La independencia de Cataluña es un disparate
histórico, económico, y hasta moral. Lo primero, porque supone la ruptura de
una unión política que, en el caso de Aragón, Comunidad Valenciana y Baleares, por
ejemplo, se remonta al lejanísimo siglo XIII. Con los matices que se quieran,
de la misma agua que ha pasado bajo el puente en estos siglos hemos bebido
todos, nos quitamos el sudor del trabajo con ella, o limpiamos la sangre del
filo de nuestras espadas cuando tuvimos la mala idea de desenvainarlas, a
menudo y por desgracia, los unos contra los otros. La independencia de Cataluña
es un disparate económico, porque supondría un empobrecimiento instantáneo del
nuevo país que vería los mercados naturales de sus productos protegidos por
aranceles, y las posibilidades de financiar su gigantesca deuda reducidas a
cero. Y sería un disparate moral, porque separaría emocionalmente a millones de
personas que hoy están unidas, aún en la rivalidad, para sumirlas en un
divorcio doloroso, a cara de perro, del que no se repondrían en varias
generaciones. Esta es la realidad. A los políticos nacionalistas catalanes no
les gusta oírla, lógicamente, y a estos argumentos oponen otros. Algunos
respetables y otros no tanto.
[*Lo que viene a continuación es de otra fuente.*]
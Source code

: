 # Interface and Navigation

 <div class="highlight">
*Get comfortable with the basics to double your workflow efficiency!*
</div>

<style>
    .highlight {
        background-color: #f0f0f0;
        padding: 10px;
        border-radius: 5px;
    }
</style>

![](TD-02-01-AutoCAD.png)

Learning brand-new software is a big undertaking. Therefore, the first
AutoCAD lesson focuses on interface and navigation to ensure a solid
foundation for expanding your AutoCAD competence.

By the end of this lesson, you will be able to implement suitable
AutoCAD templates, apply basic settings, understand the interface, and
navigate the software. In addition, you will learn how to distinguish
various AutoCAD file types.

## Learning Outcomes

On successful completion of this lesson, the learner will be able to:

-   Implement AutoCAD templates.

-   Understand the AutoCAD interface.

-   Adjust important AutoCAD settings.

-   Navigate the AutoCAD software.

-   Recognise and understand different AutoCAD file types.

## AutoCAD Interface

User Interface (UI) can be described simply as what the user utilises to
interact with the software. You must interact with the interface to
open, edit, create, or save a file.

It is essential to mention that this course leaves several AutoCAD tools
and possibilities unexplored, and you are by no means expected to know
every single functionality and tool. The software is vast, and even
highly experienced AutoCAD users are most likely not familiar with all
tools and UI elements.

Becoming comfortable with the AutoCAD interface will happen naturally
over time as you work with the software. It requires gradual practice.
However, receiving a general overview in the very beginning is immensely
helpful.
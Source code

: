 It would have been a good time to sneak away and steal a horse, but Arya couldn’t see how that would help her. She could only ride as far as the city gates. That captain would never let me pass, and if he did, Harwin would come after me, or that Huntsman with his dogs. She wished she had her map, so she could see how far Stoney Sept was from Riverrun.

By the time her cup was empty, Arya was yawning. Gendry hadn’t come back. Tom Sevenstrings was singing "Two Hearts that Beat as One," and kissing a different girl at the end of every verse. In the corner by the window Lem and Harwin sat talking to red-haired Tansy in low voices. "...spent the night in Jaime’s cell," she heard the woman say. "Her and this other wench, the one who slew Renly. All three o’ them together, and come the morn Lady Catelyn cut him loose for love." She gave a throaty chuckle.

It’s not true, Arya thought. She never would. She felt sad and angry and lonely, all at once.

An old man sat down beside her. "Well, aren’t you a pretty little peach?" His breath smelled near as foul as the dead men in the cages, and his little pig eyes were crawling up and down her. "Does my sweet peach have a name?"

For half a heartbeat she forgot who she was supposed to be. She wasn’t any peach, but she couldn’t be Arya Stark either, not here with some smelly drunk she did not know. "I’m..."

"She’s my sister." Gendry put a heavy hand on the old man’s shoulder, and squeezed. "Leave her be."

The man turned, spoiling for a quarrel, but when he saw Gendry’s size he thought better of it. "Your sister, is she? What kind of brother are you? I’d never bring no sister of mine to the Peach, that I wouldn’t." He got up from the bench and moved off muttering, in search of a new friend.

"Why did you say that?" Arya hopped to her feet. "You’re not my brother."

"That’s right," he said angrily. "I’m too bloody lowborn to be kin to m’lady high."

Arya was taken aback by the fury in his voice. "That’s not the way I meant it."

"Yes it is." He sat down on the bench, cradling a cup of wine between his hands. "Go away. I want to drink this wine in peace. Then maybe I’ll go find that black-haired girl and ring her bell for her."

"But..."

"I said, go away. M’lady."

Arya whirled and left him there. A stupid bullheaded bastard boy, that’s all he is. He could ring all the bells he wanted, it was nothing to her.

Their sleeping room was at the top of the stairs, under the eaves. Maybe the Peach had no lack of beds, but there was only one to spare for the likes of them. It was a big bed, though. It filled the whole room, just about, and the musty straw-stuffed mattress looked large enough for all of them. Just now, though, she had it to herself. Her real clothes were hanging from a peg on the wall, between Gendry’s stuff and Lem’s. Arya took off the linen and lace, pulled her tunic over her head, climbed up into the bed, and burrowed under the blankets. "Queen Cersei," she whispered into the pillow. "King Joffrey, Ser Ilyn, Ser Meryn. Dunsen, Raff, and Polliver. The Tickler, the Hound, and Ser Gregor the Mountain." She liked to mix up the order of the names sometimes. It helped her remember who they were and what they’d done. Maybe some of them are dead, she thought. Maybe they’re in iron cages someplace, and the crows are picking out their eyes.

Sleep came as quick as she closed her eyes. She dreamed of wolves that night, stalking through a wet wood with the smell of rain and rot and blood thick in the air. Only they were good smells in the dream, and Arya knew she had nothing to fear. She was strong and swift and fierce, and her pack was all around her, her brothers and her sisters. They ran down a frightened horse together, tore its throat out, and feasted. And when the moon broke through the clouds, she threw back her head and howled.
Después de salir a la luz los delitos fiscales
del ex-honorable Jordi Pujol, president de la Generalitat durante 23 años y
reconocido padre de la patria catalana, no hace falta ser una lumbrera para
advertir la coincidencia de la deriva separatista de su partido, la otrora
moderada y posibilista Convergencia Democrática de Cataluña, con el progresivo
cerco judicial a los negocios de la familia del fundador. Una tomadura de pelo
a escala nacional, y nunca mejor dicho. Un intento de manipulación que pasará a
los libros de historia. Un colofón digno del mejor disparate.